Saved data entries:
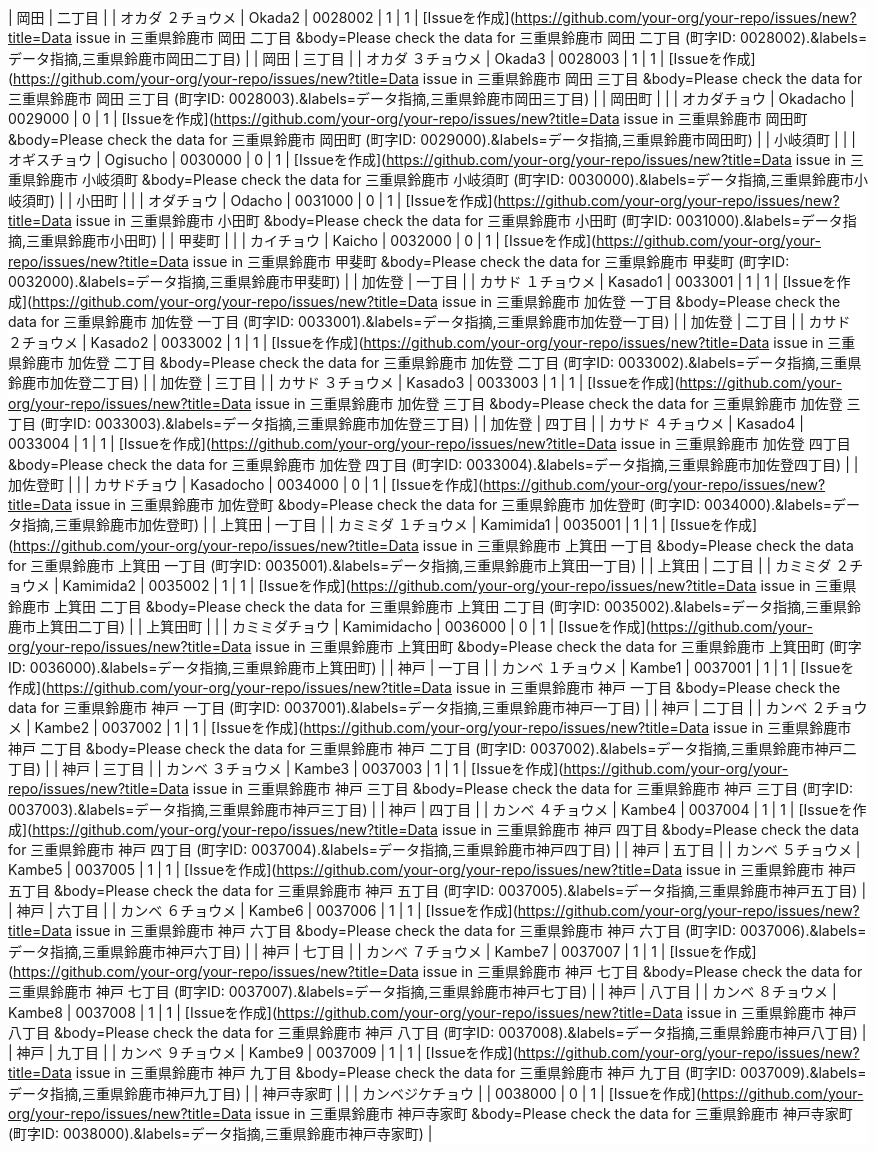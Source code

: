 | 岡田 | 二丁目 |  | オカダ ２チョウメ  | Okada2 | 0028002 | 1 | 1 | [Issueを作成](https://github.com/your-org/your-repo/issues/new?title=Data issue in 三重県鈴鹿市 岡田 二丁目 &body=Please check the data for 三重県鈴鹿市 岡田 二丁目  (町字ID: 0028002).&labels=データ指摘,三重県鈴鹿市岡田二丁目) |
| 岡田 | 三丁目 |  | オカダ ３チョウメ  | Okada3 | 0028003 | 1 | 1 | [Issueを作成](https://github.com/your-org/your-repo/issues/new?title=Data issue in 三重県鈴鹿市 岡田 三丁目 &body=Please check the data for 三重県鈴鹿市 岡田 三丁目  (町字ID: 0028003).&labels=データ指摘,三重県鈴鹿市岡田三丁目) |
| 岡田町 |  |  | オカダチョウ   | Okadacho | 0029000 | 0 | 1 | [Issueを作成](https://github.com/your-org/your-repo/issues/new?title=Data issue in 三重県鈴鹿市 岡田町  &body=Please check the data for 三重県鈴鹿市 岡田町   (町字ID: 0029000).&labels=データ指摘,三重県鈴鹿市岡田町) |
| 小岐須町 |  |  | オギスチョウ   | Ogisucho | 0030000 | 0 | 1 | [Issueを作成](https://github.com/your-org/your-repo/issues/new?title=Data issue in 三重県鈴鹿市 小岐須町  &body=Please check the data for 三重県鈴鹿市 小岐須町   (町字ID: 0030000).&labels=データ指摘,三重県鈴鹿市小岐須町) |
| 小田町 |  |  | オダチョウ   | Odacho | 0031000 | 0 | 1 | [Issueを作成](https://github.com/your-org/your-repo/issues/new?title=Data issue in 三重県鈴鹿市 小田町  &body=Please check the data for 三重県鈴鹿市 小田町   (町字ID: 0031000).&labels=データ指摘,三重県鈴鹿市小田町) |
| 甲斐町 |  |  | カイチョウ   | Kaicho | 0032000 | 0 | 1 | [Issueを作成](https://github.com/your-org/your-repo/issues/new?title=Data issue in 三重県鈴鹿市 甲斐町  &body=Please check the data for 三重県鈴鹿市 甲斐町   (町字ID: 0032000).&labels=データ指摘,三重県鈴鹿市甲斐町) |
| 加佐登 | 一丁目 |  | カサド １チョウメ  | Kasado1 | 0033001 | 1 | 1 | [Issueを作成](https://github.com/your-org/your-repo/issues/new?title=Data issue in 三重県鈴鹿市 加佐登 一丁目 &body=Please check the data for 三重県鈴鹿市 加佐登 一丁目  (町字ID: 0033001).&labels=データ指摘,三重県鈴鹿市加佐登一丁目) |
| 加佐登 | 二丁目 |  | カサド ２チョウメ  | Kasado2 | 0033002 | 1 | 1 | [Issueを作成](https://github.com/your-org/your-repo/issues/new?title=Data issue in 三重県鈴鹿市 加佐登 二丁目 &body=Please check the data for 三重県鈴鹿市 加佐登 二丁目  (町字ID: 0033002).&labels=データ指摘,三重県鈴鹿市加佐登二丁目) |
| 加佐登 | 三丁目 |  | カサド ３チョウメ  | Kasado3 | 0033003 | 1 | 1 | [Issueを作成](https://github.com/your-org/your-repo/issues/new?title=Data issue in 三重県鈴鹿市 加佐登 三丁目 &body=Please check the data for 三重県鈴鹿市 加佐登 三丁目  (町字ID: 0033003).&labels=データ指摘,三重県鈴鹿市加佐登三丁目) |
| 加佐登 | 四丁目 |  | カサド ４チョウメ  | Kasado4 | 0033004 | 1 | 1 | [Issueを作成](https://github.com/your-org/your-repo/issues/new?title=Data issue in 三重県鈴鹿市 加佐登 四丁目 &body=Please check the data for 三重県鈴鹿市 加佐登 四丁目  (町字ID: 0033004).&labels=データ指摘,三重県鈴鹿市加佐登四丁目) |
| 加佐登町 |  |  | カサドチョウ   | Kasadocho | 0034000 | 0 | 1 | [Issueを作成](https://github.com/your-org/your-repo/issues/new?title=Data issue in 三重県鈴鹿市 加佐登町  &body=Please check the data for 三重県鈴鹿市 加佐登町   (町字ID: 0034000).&labels=データ指摘,三重県鈴鹿市加佐登町) |
| 上箕田 | 一丁目 |  | カミミダ １チョウメ  | Kamimida1 | 0035001 | 1 | 1 | [Issueを作成](https://github.com/your-org/your-repo/issues/new?title=Data issue in 三重県鈴鹿市 上箕田 一丁目 &body=Please check the data for 三重県鈴鹿市 上箕田 一丁目  (町字ID: 0035001).&labels=データ指摘,三重県鈴鹿市上箕田一丁目) |
| 上箕田 | 二丁目 |  | カミミダ ２チョウメ  | Kamimida2 | 0035002 | 1 | 1 | [Issueを作成](https://github.com/your-org/your-repo/issues/new?title=Data issue in 三重県鈴鹿市 上箕田 二丁目 &body=Please check the data for 三重県鈴鹿市 上箕田 二丁目  (町字ID: 0035002).&labels=データ指摘,三重県鈴鹿市上箕田二丁目) |
| 上箕田町 |  |  | カミミダチョウ   | Kamimidacho | 0036000 | 0 | 1 | [Issueを作成](https://github.com/your-org/your-repo/issues/new?title=Data issue in 三重県鈴鹿市 上箕田町  &body=Please check the data for 三重県鈴鹿市 上箕田町   (町字ID: 0036000).&labels=データ指摘,三重県鈴鹿市上箕田町) |
| 神戸 | 一丁目 |  | カンベ １チョウメ  | Kambe1 | 0037001 | 1 | 1 | [Issueを作成](https://github.com/your-org/your-repo/issues/new?title=Data issue in 三重県鈴鹿市 神戸 一丁目 &body=Please check the data for 三重県鈴鹿市 神戸 一丁目  (町字ID: 0037001).&labels=データ指摘,三重県鈴鹿市神戸一丁目) |
| 神戸 | 二丁目 |  | カンベ ２チョウメ  | Kambe2 | 0037002 | 1 | 1 | [Issueを作成](https://github.com/your-org/your-repo/issues/new?title=Data issue in 三重県鈴鹿市 神戸 二丁目 &body=Please check the data for 三重県鈴鹿市 神戸 二丁目  (町字ID: 0037002).&labels=データ指摘,三重県鈴鹿市神戸二丁目) |
| 神戸 | 三丁目 |  | カンベ ３チョウメ  | Kambe3 | 0037003 | 1 | 1 | [Issueを作成](https://github.com/your-org/your-repo/issues/new?title=Data issue in 三重県鈴鹿市 神戸 三丁目 &body=Please check the data for 三重県鈴鹿市 神戸 三丁目  (町字ID: 0037003).&labels=データ指摘,三重県鈴鹿市神戸三丁目) |
| 神戸 | 四丁目 |  | カンベ ４チョウメ  | Kambe4 | 0037004 | 1 | 1 | [Issueを作成](https://github.com/your-org/your-repo/issues/new?title=Data issue in 三重県鈴鹿市 神戸 四丁目 &body=Please check the data for 三重県鈴鹿市 神戸 四丁目  (町字ID: 0037004).&labels=データ指摘,三重県鈴鹿市神戸四丁目) |
| 神戸 | 五丁目 |  | カンベ ５チョウメ  | Kambe5 | 0037005 | 1 | 1 | [Issueを作成](https://github.com/your-org/your-repo/issues/new?title=Data issue in 三重県鈴鹿市 神戸 五丁目 &body=Please check the data for 三重県鈴鹿市 神戸 五丁目  (町字ID: 0037005).&labels=データ指摘,三重県鈴鹿市神戸五丁目) |
| 神戸 | 六丁目 |  | カンベ ６チョウメ  | Kambe6 | 0037006 | 1 | 1 | [Issueを作成](https://github.com/your-org/your-repo/issues/new?title=Data issue in 三重県鈴鹿市 神戸 六丁目 &body=Please check the data for 三重県鈴鹿市 神戸 六丁目  (町字ID: 0037006).&labels=データ指摘,三重県鈴鹿市神戸六丁目) |
| 神戸 | 七丁目 |  | カンベ ７チョウメ  | Kambe7 | 0037007 | 1 | 1 | [Issueを作成](https://github.com/your-org/your-repo/issues/new?title=Data issue in 三重県鈴鹿市 神戸 七丁目 &body=Please check the data for 三重県鈴鹿市 神戸 七丁目  (町字ID: 0037007).&labels=データ指摘,三重県鈴鹿市神戸七丁目) |
| 神戸 | 八丁目 |  | カンベ ８チョウメ  | Kambe8 | 0037008 | 1 | 1 | [Issueを作成](https://github.com/your-org/your-repo/issues/new?title=Data issue in 三重県鈴鹿市 神戸 八丁目 &body=Please check the data for 三重県鈴鹿市 神戸 八丁目  (町字ID: 0037008).&labels=データ指摘,三重県鈴鹿市神戸八丁目) |
| 神戸 | 九丁目 |  | カンベ ９チョウメ  | Kambe9 | 0037009 | 1 | 1 | [Issueを作成](https://github.com/your-org/your-repo/issues/new?title=Data issue in 三重県鈴鹿市 神戸 九丁目 &body=Please check the data for 三重県鈴鹿市 神戸 九丁目  (町字ID: 0037009).&labels=データ指摘,三重県鈴鹿市神戸九丁目) |
| 神戸寺家町 |  |  | カンベジケチョウ   |  | 0038000 | 0 | 1 | [Issueを作成](https://github.com/your-org/your-repo/issues/new?title=Data issue in 三重県鈴鹿市 神戸寺家町  &body=Please check the data for 三重県鈴鹿市 神戸寺家町   (町字ID: 0038000).&labels=データ指摘,三重県鈴鹿市神戸寺家町) |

Your assignment -
Only one stretch of the data above is needed. Restate it word for word, from the line containing "(町字ID: 0037002).&labels=データ指摘,三重県鈴鹿市神戸二丁目) |" through the line containing "(町字ID: 0037003).&labels=データ指摘,三重県鈴鹿市神戸三丁目) |", both ends included.

Exercise answer -
| 神戸 | 二丁目 |  | カンベ ２チョウメ  | Kambe2 | 0037002 | 1 | 1 | [Issueを作成](https://github.com/your-org/your-repo/issues/new?title=Data issue in 三重県鈴鹿市 神戸 二丁目 &body=Please check the data for 三重県鈴鹿市 神戸 二丁目  (町字ID: 0037002).&labels=データ指摘,三重県鈴鹿市神戸二丁目) |
| 神戸 | 三丁目 |  | カンベ ３チョウメ  | Kambe3 | 0037003 | 1 | 1 | [Issueを作成](https://github.com/your-org/your-repo/issues/new?title=Data issue in 三重県鈴鹿市 神戸 三丁目 &body=Please check the data for 三重県鈴鹿市 神戸 三丁目  (町字ID: 0037003).&labels=データ指摘,三重県鈴鹿市神戸三丁目) |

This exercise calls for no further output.